Basically just likea car’s brakes. Just upscaled quite a lot. If you don’t know how those brakes work, you have a disc that spinns with the wheel and when you want to stop, a pair of non rotating discs/plates press against the spinning disc.

There is also usually some kind of airbrake, which is simply a large flat surface that you hold out in the wind.

Anonymous 0 Comments

They are actually not that different from the brakes on cars. They are composed of hydraulic cylinders mounted in a caliper which presses some brake pads onto the brake disk when pressure is applied. They even have a regular anti-lock brake system. However the pads and disks are quite massive in order to handle all the heat. They also usually have water cooled brakes, basically water spray onto the brake disks to cool them down.

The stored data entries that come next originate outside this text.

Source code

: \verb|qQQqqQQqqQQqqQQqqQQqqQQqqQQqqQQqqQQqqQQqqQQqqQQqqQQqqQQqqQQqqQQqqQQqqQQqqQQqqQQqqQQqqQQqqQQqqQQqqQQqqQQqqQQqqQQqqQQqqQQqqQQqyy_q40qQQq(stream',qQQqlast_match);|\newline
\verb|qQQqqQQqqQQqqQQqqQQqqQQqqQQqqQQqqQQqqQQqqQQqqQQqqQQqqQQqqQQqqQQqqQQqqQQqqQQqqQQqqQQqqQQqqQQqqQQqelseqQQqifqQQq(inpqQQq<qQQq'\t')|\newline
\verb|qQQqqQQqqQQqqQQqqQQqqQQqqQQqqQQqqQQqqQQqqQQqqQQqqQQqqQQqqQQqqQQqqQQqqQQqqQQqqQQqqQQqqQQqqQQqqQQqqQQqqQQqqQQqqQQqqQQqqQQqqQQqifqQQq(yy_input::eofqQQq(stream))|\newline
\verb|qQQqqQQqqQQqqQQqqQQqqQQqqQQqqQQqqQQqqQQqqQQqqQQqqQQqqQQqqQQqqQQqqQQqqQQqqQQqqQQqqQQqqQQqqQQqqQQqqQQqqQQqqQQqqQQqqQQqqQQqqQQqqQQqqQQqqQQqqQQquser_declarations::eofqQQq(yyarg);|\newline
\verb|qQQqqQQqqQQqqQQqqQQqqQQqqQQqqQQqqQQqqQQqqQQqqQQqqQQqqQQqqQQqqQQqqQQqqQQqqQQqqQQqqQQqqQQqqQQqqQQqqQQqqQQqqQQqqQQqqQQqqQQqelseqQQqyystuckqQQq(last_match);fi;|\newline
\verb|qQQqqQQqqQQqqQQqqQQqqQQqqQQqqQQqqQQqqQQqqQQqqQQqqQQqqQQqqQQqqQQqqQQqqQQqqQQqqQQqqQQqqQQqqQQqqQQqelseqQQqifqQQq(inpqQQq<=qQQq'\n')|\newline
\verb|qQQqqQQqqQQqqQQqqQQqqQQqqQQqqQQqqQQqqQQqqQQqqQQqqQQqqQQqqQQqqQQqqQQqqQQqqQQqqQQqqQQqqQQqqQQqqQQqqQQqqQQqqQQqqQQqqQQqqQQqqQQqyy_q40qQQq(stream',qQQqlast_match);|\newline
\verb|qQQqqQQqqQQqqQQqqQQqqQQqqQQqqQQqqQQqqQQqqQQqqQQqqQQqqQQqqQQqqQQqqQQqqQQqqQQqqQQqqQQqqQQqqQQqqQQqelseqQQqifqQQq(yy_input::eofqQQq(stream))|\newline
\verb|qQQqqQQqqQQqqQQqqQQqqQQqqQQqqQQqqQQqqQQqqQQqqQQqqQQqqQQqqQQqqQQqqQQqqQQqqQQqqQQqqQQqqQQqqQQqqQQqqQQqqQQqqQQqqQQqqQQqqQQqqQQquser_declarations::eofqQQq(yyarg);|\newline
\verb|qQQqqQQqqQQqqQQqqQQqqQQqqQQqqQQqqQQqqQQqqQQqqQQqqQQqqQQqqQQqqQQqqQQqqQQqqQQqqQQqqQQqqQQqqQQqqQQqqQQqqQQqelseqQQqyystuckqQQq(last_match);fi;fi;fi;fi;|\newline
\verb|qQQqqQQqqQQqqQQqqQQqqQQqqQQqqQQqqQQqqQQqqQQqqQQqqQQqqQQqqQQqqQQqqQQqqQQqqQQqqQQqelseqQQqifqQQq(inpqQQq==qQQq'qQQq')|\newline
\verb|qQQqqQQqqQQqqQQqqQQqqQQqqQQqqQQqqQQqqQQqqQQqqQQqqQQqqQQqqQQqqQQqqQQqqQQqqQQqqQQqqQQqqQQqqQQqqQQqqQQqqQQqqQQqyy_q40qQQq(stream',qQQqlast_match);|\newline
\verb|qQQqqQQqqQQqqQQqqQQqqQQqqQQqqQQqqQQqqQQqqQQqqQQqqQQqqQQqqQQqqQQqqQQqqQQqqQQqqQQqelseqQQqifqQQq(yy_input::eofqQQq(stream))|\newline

On the other hand an airplane does not use its brakes as often as a car does and the brakes do get a lot of time to cool themselves down each time they are used. For normal landings the brakes are not used that much, most of the braking action is done with the air resistance of the airplane in full flaps and spoilers as well as the engine thrust reversers. However during emergencies the wheel brakes can get red hot and it might damage them a bit, which is better then having to scrap the airplane.

Anonymous 0 Comments

There’s a brake for each wheel, except nose ones.

The brake is generally a multi disk carbon, with a fix plate on the wheel side, and pistons on the strut side, all aroud the axle. Each disc has a stator disc on each side, which is basically a massive circular brake pad the same size of the disc.

The whole thing left to right (and mirrored on the adjacent wheel) is fix plate-stator-disc-stator-disc-stator-pistons. When you brake, the pistons push onto the pack of stators and discs. Compared to a car system, that’s 10-30 times more surface area for a given wheel size.

Multiple hydraulic systems provide pressurized oil to the brake valves. Each brake is fed with a dedicated valve, and each valve is fed by at least 2 hydraulic systems, for redundancy.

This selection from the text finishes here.